Labour is spreading the biggest lie in British politics

Labour is spreading the biggest lie in British politics

Stop me if you’ve heard this one before: the Labour Party wins office and immediately sets about preparing the ground for higher taxes. If it sounds familiar, it should: no Labour chancellor since 1970 has left office with the country facing a lower tax burden than when they started.

Rachel Reeves appears to be in no mood to buck this trend. Over the course of the election campaign, the new chancellor and her party slowly shifted from denying any “additional” tax rises would be needed beyond those in its manifesto, to a woolier pledge about avoiding taxes on “working people”. By the time polling day came around, party figures were making dark noises about what might happen if Reeves were to “open the books and discover the situation is even worse” than suspected.

Now safely ensconced in the Treasury, Reeves is picking up where the campaign left off. In her first speech as chancellor, earlier this week she claimed to have inherited the “worst set of circumstances since the Second World War”, and warned that she had ordered “Treasury officials to provide an assessment of the state of our spending inheritance so that I can understand the scale of the challenge”.

This is obviously nonsense. As Institute for Fiscal Studies director Paul Johnson pointed out last month, the Government’s books are “wide open, fully transparent”. Everyone – you, me, and most certainly the bond markets – can see exactly what’s going on at any given point in time. It would be a very brave lender who chose to fund the UK’s debt if this weren’t the case.

Equally nonsensical is the idea that this is the worst economic inheritance in 79 years and counting of British economic history. You don’t have to look back to the Second World War to find a more challenging set of circumstances for an incoming government. You don’t even have to look back to the last millennium.

The deficit today stands at around 4.5pc of GDP. In 2010, the coalition government took over a country running a deficit more than twice that ratio at a whopping 10.3pc. It took years of work to bring it back down under control.

In contrast, the deficit inherited by Labour is already due to fall substantially. By 2028-29, the Office for Budget Responsibility estimates that it will be around 1.2pc of GDP. Some of this fall is based on spending assumptions that are, charitably, challenging to meet.

But a good 1.5 percentage points is due to come from increases in revenue and falls in interest rates that are, in the absence of any further bad news, pretty much baked in. Many of the hard decisions in terms of tax rises and frozen thresholds have already been taken.

It’s true that the debt burden is larger than it was in 2010, standing at a little under 100pc of GDP. But it’s worth remembering that a good deal of this rise was the result of pandemic measures enthusiastically supported by the Labour Party, which called for extensions to the furlough scheme and bigger pay rises for NHS “heroes”.

It is also true that the Labour Party had itself overseen a rise in debt to 65pc of GDP in 2010 from a starting point of 38pc, without the excuse of having put the economy into deep freeze for a year.

If Reeves wants someone to blame for Britain’s precarious fiscal state, Gordon Brown would be a better target than Rishi Sunak.

As for interest rates, yes Labour will be paying out a higher rate on government debt than the Conservatives were in 2010. But what matters for the sustainability of government debt is the difference between this interest rate and the growth rate of the economy. And just as inflation has led to higher interest rates, it has also pumped up nominal GDP growth. Once this is taken into account, the difference between the two scenarios is substantially reduced.

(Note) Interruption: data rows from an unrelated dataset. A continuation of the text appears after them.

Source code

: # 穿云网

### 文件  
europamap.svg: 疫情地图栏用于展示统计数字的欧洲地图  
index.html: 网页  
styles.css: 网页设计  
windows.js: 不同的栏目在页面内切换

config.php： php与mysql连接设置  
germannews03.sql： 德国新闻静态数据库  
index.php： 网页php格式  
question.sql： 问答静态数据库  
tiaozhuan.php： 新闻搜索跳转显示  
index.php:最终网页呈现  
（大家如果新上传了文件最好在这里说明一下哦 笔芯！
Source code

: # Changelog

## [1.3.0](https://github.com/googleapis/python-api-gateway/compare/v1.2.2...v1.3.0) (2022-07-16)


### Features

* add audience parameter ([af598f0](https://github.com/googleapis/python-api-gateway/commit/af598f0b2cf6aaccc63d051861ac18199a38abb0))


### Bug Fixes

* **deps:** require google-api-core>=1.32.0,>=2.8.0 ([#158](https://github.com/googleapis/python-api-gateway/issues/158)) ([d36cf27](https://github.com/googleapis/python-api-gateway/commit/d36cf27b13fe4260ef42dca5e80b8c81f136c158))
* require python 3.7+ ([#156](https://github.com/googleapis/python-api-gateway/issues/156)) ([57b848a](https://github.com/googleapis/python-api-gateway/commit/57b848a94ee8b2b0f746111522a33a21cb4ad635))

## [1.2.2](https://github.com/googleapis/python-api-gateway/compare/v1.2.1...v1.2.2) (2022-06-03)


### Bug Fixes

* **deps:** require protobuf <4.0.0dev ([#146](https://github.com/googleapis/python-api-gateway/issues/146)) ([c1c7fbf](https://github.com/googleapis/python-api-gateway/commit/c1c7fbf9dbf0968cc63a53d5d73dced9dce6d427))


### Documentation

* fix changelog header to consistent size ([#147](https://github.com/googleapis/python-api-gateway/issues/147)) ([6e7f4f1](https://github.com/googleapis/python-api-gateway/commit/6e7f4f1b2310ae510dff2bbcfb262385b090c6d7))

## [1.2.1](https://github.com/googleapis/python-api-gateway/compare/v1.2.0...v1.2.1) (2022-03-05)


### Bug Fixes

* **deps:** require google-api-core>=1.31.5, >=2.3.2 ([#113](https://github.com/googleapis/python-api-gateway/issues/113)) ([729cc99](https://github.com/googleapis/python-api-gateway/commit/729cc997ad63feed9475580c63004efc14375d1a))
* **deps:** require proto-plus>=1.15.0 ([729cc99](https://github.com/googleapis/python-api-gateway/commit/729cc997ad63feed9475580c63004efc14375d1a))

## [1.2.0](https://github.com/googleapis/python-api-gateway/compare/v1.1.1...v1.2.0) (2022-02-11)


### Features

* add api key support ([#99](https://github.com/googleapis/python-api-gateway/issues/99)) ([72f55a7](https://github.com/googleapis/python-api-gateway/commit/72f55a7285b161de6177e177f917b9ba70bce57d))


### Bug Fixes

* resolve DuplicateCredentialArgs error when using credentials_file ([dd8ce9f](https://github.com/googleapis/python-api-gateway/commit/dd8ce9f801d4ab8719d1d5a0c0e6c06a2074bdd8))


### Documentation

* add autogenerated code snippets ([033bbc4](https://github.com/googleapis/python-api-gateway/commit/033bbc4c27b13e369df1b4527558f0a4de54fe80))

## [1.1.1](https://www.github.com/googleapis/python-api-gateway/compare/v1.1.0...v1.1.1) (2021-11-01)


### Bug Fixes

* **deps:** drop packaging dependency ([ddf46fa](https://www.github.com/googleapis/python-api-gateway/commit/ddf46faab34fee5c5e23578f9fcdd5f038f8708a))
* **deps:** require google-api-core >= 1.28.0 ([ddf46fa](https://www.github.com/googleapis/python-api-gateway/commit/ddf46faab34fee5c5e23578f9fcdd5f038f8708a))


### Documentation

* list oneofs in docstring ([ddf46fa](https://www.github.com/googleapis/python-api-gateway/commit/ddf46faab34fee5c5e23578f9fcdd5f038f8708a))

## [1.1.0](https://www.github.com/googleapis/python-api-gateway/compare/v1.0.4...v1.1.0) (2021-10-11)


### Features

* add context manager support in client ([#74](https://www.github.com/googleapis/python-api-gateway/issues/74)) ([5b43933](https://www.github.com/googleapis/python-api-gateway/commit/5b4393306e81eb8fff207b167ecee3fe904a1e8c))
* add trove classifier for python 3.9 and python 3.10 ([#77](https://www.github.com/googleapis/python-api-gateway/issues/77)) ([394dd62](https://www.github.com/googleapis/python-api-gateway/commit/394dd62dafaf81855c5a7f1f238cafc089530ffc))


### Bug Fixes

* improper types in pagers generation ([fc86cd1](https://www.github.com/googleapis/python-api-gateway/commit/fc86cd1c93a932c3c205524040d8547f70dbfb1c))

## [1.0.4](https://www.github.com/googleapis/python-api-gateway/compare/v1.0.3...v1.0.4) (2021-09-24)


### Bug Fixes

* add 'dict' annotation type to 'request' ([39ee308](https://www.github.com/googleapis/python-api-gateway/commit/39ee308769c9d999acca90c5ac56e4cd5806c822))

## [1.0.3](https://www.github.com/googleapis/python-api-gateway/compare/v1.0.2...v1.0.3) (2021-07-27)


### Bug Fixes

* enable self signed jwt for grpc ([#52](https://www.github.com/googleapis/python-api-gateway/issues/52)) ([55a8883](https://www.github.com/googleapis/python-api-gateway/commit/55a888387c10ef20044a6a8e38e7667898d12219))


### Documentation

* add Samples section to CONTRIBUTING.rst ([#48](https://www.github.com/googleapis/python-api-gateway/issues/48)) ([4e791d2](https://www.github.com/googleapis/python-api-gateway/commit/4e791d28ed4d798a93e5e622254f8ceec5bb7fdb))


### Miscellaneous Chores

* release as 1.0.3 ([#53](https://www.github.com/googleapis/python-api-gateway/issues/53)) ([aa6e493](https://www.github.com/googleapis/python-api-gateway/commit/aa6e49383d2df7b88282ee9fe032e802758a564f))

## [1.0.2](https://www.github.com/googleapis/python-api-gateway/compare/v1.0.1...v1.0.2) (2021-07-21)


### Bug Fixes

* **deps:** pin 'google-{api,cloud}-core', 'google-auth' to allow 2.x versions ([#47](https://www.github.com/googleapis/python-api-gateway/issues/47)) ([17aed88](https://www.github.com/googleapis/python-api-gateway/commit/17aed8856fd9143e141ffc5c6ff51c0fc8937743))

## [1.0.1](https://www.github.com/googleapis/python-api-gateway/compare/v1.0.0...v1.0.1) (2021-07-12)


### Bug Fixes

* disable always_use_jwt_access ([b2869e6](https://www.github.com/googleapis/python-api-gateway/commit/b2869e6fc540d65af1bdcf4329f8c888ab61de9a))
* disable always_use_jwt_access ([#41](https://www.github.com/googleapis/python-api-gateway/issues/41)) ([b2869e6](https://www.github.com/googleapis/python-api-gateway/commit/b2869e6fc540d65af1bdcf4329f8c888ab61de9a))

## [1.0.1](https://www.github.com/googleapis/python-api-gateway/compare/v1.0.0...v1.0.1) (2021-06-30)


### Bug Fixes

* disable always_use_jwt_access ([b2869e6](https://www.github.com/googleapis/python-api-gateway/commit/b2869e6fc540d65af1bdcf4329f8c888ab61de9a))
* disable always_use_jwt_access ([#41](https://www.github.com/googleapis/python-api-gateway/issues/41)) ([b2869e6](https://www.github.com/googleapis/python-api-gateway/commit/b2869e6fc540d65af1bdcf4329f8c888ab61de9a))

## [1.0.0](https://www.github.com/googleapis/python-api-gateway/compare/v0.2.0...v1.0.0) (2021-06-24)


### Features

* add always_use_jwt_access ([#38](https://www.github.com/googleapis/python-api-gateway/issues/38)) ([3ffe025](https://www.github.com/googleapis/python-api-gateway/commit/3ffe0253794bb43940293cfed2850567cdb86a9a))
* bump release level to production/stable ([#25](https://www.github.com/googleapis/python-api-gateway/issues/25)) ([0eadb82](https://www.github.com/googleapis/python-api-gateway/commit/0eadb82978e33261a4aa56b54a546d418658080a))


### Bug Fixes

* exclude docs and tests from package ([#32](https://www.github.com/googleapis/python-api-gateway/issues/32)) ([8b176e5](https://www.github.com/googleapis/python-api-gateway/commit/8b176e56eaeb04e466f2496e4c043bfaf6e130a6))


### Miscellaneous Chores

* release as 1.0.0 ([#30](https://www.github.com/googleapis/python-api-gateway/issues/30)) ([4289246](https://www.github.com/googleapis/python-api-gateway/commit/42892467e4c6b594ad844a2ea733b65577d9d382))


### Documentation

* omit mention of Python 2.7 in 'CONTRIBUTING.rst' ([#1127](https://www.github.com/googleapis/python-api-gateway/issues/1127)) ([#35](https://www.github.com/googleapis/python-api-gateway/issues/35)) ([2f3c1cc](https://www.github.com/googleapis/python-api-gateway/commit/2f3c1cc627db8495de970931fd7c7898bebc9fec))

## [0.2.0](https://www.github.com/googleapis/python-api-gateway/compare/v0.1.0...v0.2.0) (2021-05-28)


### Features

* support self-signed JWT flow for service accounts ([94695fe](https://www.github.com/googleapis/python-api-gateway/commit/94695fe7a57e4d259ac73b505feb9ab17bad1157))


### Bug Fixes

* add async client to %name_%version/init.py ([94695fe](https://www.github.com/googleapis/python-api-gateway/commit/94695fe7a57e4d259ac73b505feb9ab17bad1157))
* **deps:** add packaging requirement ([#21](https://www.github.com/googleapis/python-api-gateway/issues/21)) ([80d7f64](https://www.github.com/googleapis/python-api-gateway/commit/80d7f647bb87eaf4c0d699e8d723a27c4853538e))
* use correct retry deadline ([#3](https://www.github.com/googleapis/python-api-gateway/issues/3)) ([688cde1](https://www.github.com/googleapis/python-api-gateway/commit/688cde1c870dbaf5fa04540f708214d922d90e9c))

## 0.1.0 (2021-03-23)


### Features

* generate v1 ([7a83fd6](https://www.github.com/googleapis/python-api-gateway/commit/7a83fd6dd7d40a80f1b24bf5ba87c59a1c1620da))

All this is to say that the Labour Party is not facing a uniquely poor inheritance. It is facing some difficult decisions, with some of the spadework already done for it. Nor is it facing an unexpected set of spending pressures. Instead, it is simply trying to wriggle out of the tax promises it made to win the election because it knows it can’t keep them.

Even with the best will in the world, the party’s grand plans to improve public services will require money as well as reforms. Money, however, is scarce. Over the next half century, an older population means spending on health, social care, and the state pension are set to eat up another 10pc of GDP, while Labour’s plans for energy and defence are likely to require substantial spending increases of their own.

Putting it all on the credit card isn’t an option. Our toxic combination of demography and state generosity led the OBR to comment that our fiscal trajectory is “unsustainable” in 2011, 2012, 2013, 2014, 2015 – the 2016 report was cancelled – 2017, 2018, 2019, 2020 – 2021’s publication focused, understandably, on the pandemic – 2022, and 2023. The 2024 report was delayed by the election, but I think I can just about guess about what it will say, too.

Reeves knows that abandoning the party’s fiscal rules – or trying to get too clever with definitions of “investment” – would spook the markets into a catastrophic backlash.

Going through with the cuts pencilled in to public services in the last Budget, meanwhile, is unthinkable for the party of state expansion. And while a burst of economic growth would do a great deal to resolve our problems, Liz Truss is an ever-present warning to those who spend the fruits of such expansions before setting out how they are to be achieved.

This leaves the party with only one palatable choice: break its promise, raise taxes, and try to pin the blame on the Tories.